*** Opening Dataset extract ***

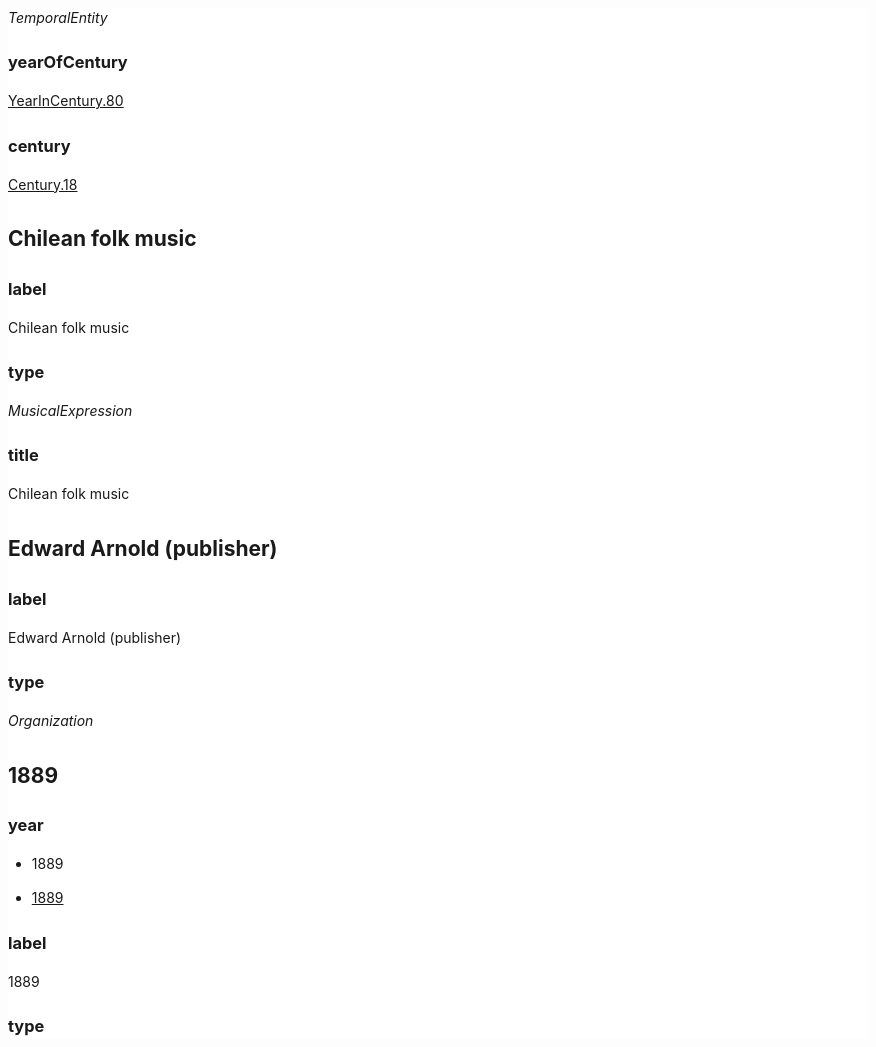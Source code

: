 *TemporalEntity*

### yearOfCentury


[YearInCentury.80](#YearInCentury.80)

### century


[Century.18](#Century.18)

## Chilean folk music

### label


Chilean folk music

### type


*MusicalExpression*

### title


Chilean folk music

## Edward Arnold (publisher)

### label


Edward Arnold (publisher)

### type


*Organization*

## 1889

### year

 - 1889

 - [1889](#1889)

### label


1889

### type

*** Closing Dataset extract ***

**About this task**
Set the lines down exactly as they stand, beginning at the one that contains "### century" and stopping after the last line of the entries above.

**Written answer**
### century


[Century.18](#Century.18)

## Chilean folk music

### label


Chilean folk music

### type


*MusicalExpression*

### title


Chilean folk music

## Edward Arnold (publisher)

### label


Edward Arnold (publisher)

### type


*Organization*

## 1889

### year

 - 1889

 - [1889](#1889)

### label


1889

### type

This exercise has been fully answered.